Use SQLAlchemy to write data to a database table
Posted on Mon 16 October 2023 in Python
In this post, I study how to use Python and the SQLAlchemy ORM to write data to a database and read it back.
In some of my previous posts, I already described how to use SQLAlchemy to read data from an existing relational database. If you have never used the SQLAlchemy ORM before, I suggest you read those posts, first.
I will create a simple SQLite database that contains just one table with three columns. Then, I will add rows containing data to the database table, read data from the table, modify data in existing rows, and delete rows from the table.
Create the environment
As always, we need a Python virtual environment so we can install dependencies in an isolated environment. I created a project directory and a new Python virtual environment. Then, I installed SQLAlchemy in the virtual environment.
$ python3 -m venv .venv
$ source .venv/bin/activate
(.venv) $ pip install sqlalchemy
One may, optionally, install and run Jupyter Notebooks so they can more easily follow this excercise. Or one may use the standard Python REPL. I will use a Jupyter Notebook.
(.venv) $ pip install jupyterlab
(.venv) $ jupyter-lab
The Jupyter Notebook will open in a browser window.
Create a database
I will create and use an SQLite database because SQLite is already built into Python.
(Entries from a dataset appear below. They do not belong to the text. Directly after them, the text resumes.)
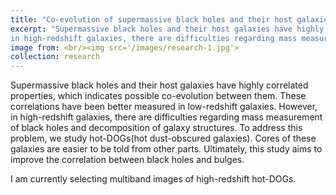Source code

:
 ```yaml
---
title: "Co-evolution of supermassive black holes and their host galaxies"
excerpt: "Supermassive black holes and their host galaxies have highly correlated properties, which indicates possible co-evolution between them. These correlations have been better measured in low-redshift galaxies. However, 
in high-redshift galaxies, there are difficulties regarding mass measurement of black holes and decomposition of galaxy structures. To address this problem, we study hot-DOGs(hot dust-obscured galaxies). Cores of these galaxies are easier to be told from other parts. Ultimately, this study aims to improve the correlation between black holes and bulges."
image from: <br/><img src='/images/research-1.jpg'>
collection: research  
--- 
```

Supermassive black holes and their host galaxies have highly correlated properties, which indicates possible co-evolution between them. These correlations have been better measured in low-redshift galaxies. However, 
in high-redshift galaxies, there are difficulties regarding mass measurement of black holes and decomposition of galaxy structures. To address this problem, we study hot-DOGs(hot dust-obscured galaxies). Cores of these galaxies are easier to be told from other parts. Ultimately, this study aims to improve the correlation between black holes and bulges.


I am currently selecting multiband images of high-redshift hot-DOGs. 
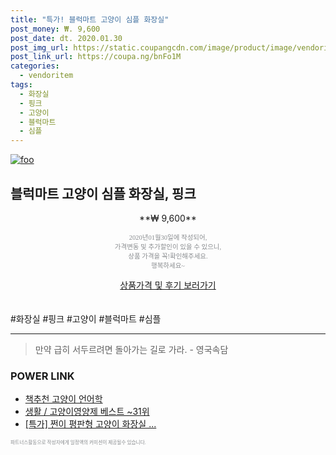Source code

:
 ```yaml
--- 
title: "특가! 블럭마트 고양이 심플 화장실" 
post_money: ₩. 9,600 
post_date: dt. 2020.01.30 
post_img_url: https://static.coupangcdn.com/image/product/image/vendoritem/2019/02/01/3077864389/6ee5cccf-423e-44ec-9fa5-9d392c2e3c06.jpg 
post_link_url: https://coupa.ng/bnFo1M 
categories: 
  - vendoritem 
tags: 
  - 화장실 
  - 핑크 
  - 고양이 
  - 블럭마트 
  - 심플 
--- 
```

[![foo](https://static.coupangcdn.com/image/product/image/vendoritem/2019/02/01/3077864389/6ee5cccf-423e-44ec-9fa5-9d392c2e3c06.jpg)](https://coupa.ng/bnFo1M) 

## 블럭마트 고양이 심플 화장실, 핑크 
<p style="text-align: center;">**₩ 9,600**</p> 
<p style="text-align: center;"><span style="color: #898c8f; font-family: Georgia,Times,serif; font-size: 0.75em;">2020년01월30일에 작성되어, <br>가격변동 및 추가할인이 있을 수 있으니,<br> 상품 가격을 꼭!확인해주세요.<br>행복하세요~</span> 
</p>	 
<div markdown="0" style="text-align: center;"><a href="https://coupa.ng/bnFo1M" class="btn btn--success">상품가격 및 후기 보러가기</a></div> 
<br><br> 
  #화장실 #핑크 #고양이 #블럭마트 #심플 
<hr> 

> 만약 급히 서두르려면 돌아가는 길로 가라. - 영국속담 


### POWER LINK

* <a href="https://blog.naver.com/fasyy4321/221788628175" target="_blank">책추천 고양이 언어학</a>
* <a href="https://blog.naver.com/santokki14/221785342829" target="_blank">생활 / 고양이영양제 베스트 ~31위</a>
* <a href="https://blog.naver.com/santokki14/221789655137" target="_blank">[특가] 쩐이 평판형 고양이 화장실 ...</a>

<span style="color: #898c8f; font-family: Georgia,Times,serif; font-size: 0.55em;">파트너스활동으로 작성자에게 일정액의 커미션이 제공될수 있습니다.</span> 
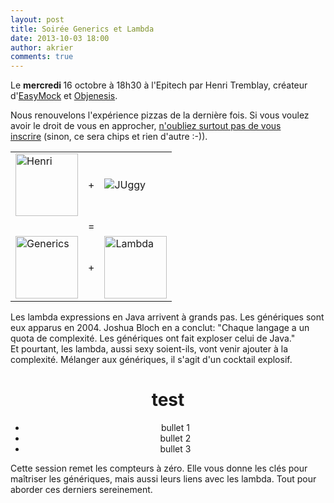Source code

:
 ```yaml
---
layout: post
title: Soirée Generics et Lambda
date: 2013-10-03 18:00
author: akrier
comments: true
---
```

Le <strong>mercredi </strong>16 octobre à 18h30 à l'Epitech par Henri Tremblay, créateur d'<a href="http://easymock.org/">EasyMock</a> et <a href="http://objenesis.org/">Objenesis</a>.

Nous renouvelons l'expérience pizzas de la dernière fois. Si vous voulez avoir le droit de vous en approcher, <a href="http://www.jugevents.org/jugevents/event/51824">n'oubliez surtout pas de vous inscrire</a> (sinon, ce sera chips et rien d'autre :-)).
<div align="center">
<table border="0">
<tbody>
<tr>
<td><img alt="Henri" src="http://t1.gstatic.com/images?q=tbn:ANd9GcQHire-HR5EMRIVAK4DqWN5h3bM5qfa_WGcsXIrxlH-DgpX-Kgp_Dr2V9VcNA" width="100" align="middle" /></td>
<td><span>+</span></td>
<td><img alt="JUggy" src="http://www.jugevents.org/jugevents/bin/jugLogo.bin?id=30750" align="middle" /></td>
</tr>
<tr>
<td></td>
<td><span>=</span></td>
<td></td>
</tr>
<tr>
<td><img alt="Generics" src="http://www.biospectrumindia.com/IMG/004/61004/home-img1-generic-drugs-274x186.jpg" width="100" /></td>
<td><span>+</span></td>
<td><img alt="Lambda" src="http://images3.wikia.nocookie.net/__cb20100327174549/half-life/en/images/d/dc/Lambda_logo.svg" width="100" /></td>
</tr>
</tbody>
</table>
<div style="text-align: left;">Les lambda expressions en Java arrivent à grands pas. Les génériques sont eux apparus en 2004. Joshua Bloch en a conclut: "Chaque langage a un quota de complexité. Les génériques ont fait exploser celui de Java."</div>
<div style="text-align: left;"></div>
<div style="text-align: left;">Et pourtant, les lambda, aussi sexy soient-ils, vont venir ajouter à la complexité. Mélanger aux génériques, il s'agit d'un cocktail explosif.</div>
<div style="text-align: left;"></div>

test
====

* bullet 1
* bullet 2
* bullet 3

<div style="text-align: left;">Cette session remet les compteurs à zéro. Elle vous donne les clés pour maîtriser les génériques, mais aussi leurs liens avec les lambda. Tout pour aborder ces derniers sereinement.</div>
<div style="text-align: left;"></div>
</div>
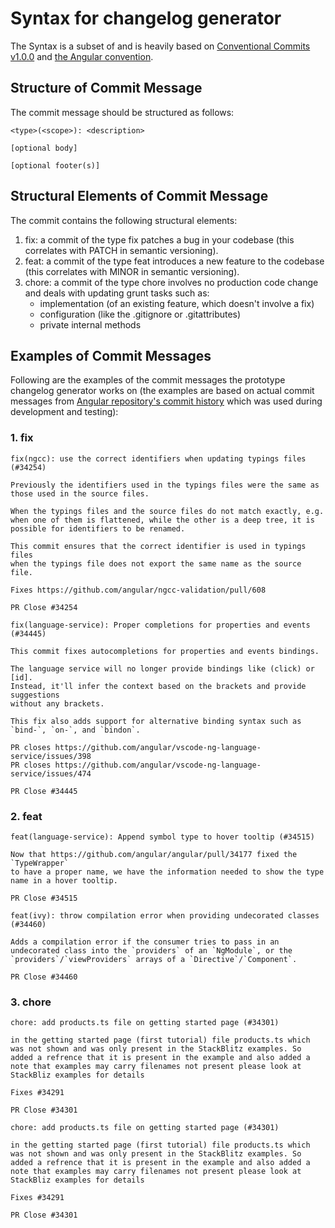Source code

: # Syntax for changelog generator
The Syntax is a subset of and is heavily based on [Conventional Commits v1.0.0](https://www.conventionalcommits.org/en/v1.0.0/) and [the Angular convention](https://github.com/angular/angular/blob/22b96b9/CONTRIBUTING.md#-commit-message-guidelines).

## Structure of Commit Message
The commit message should be structured as follows:
```
<type>(<scope>): <description>

[optional body]

[optional footer(s)]
```
## Structural Elements of Commit Message
The commit contains the following structural elements:
1. fix: a commit of the type fix patches a bug in your codebase (this correlates with PATCH in semantic versioning).
2. feat: a commit of the type feat introduces a new feature to the codebase (this correlates with MINOR in semantic versioning).
3. chore: a commit of the type chore involves no production code change and deals with updating grunt tasks such as:
    * implementation (of an existing feature, which doesn't involve a fix)
    * configuration (like the .gitignore or .gitattributes)
    * private internal methods

## Examples of Commit Messages
Following are the examples of the commit messages the prototype changelog generator works on \(the examples are based on actual commit messages from [Angular repository's commit history](https://github.com/angular/angular/commits/master) which was used during development and testing\):
### 1. fix
```
fix(ngcc): use the correct identifiers when updating typings files (#34254)

Previously the identifiers used in the typings files were the same as
those used in the source files.

When the typings files and the source files do not match exactly, e.g.
when one of them is flattened, while the other is a deep tree, it is
possible for identifiers to be renamed.

This commit ensures that the correct identifier is used in typings files
when the typings file does not export the same name as the source file.

Fixes https://github.com/angular/ngcc-validation/pull/608

PR Close #34254
```
```
fix(language-service): Proper completions for properties and events (#34445)

This commit fixes autocompletions for properties and events bindings.

The language service will no longer provide bindings like (click) or [id].
Instead, it'll infer the context based on the brackets and provide suggestions
without any brackets.

This fix also adds support for alternative binding syntax such as
`bind-`, `on-`, and `bindon`.

PR closes https://github.com/angular/vscode-ng-language-service/issues/398
PR closes https://github.com/angular/vscode-ng-language-service/issues/474

PR Close #34445
```
### 2. feat
```
feat(language-service): Append symbol type to hover tooltip (#34515)

Now that https://github.com/angular/angular/pull/34177 fixed the `TypeWrapper`
to have a proper name, we have the information needed to show the type
name in a hover tooltip.

PR Close #34515
```
```
feat(ivy): throw compilation error when providing undecorated classes (#34460)

Adds a compilation error if the consumer tries to pass in an undecorated class into the `providers` of an `NgModule`, or the `providers`/`viewProviders` arrays of a `Directive`/`Component`.

PR Close #34460
```
### 3. chore
```
chore: add products.ts file on getting started page (#34301)

in the getting started page (first tutorial) file products.ts which was not shown and was only present in the StackBlitz examples. So added a refrence that it is present in the example and also added a note that examples may carry filenames not present please look at StackBliz examples for details

Fixes #34291

PR Close #34301
```
```
chore: add products.ts file on getting started page (#34301)

in the getting started page (first tutorial) file products.ts which was not shown and was only present in the StackBlitz examples. So added a refrence that it is present in the example and also added a note that examples may carry filenames not present please look at StackBliz examples for details

Fixes #34291

PR Close #34301
```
Readers may use any database they wish. They will just have to replace the database connection string in my examples below with their own database connection string.
Create a connection
First, I created a connection to a database.
SQLAlchemy's create_engine() function generates an instance of the Engine class, configured with the information in the connection string. The connection string tells the Engine which database driver to use, the database location, and its authentication information.
In the Jupyter Notebook cell (or the Python REPL), I entered and ran the following code:
from sqlalchemy import create_engine
connection_string = "sqlite:///userdata.db"
engine = create_engine(connection_string)
The Engine instance, which I named engine, does not immediately create a connection to the database. It will create a connection when it is asked to perform a database transaction.
For example, after running the above code, the database file named userdata.db is not yet created in the project folder1.
Declare database table information
There are two ways to create database metadata in my Python program: database reflection, or declarative mapping.
I covered reflection extensively in my previous post about using SQLAlchemy to read data so I won't cover it here. I am starting with a new, empty database so reflection does not apply in this case, anyway.
I will use SQLAlchemy Declarative Mapping to manually define SQL database tables as Python classes. The SQLAlchemy documentation recommends that one use Declarative Mapping in all cases to manually build SQLAlchemy ORM classes that match the database structure that either exists or is to be defined. The code that results from the Declarative Mapping process documents the database structure and allows one to more easily handle changes to database structures in the future.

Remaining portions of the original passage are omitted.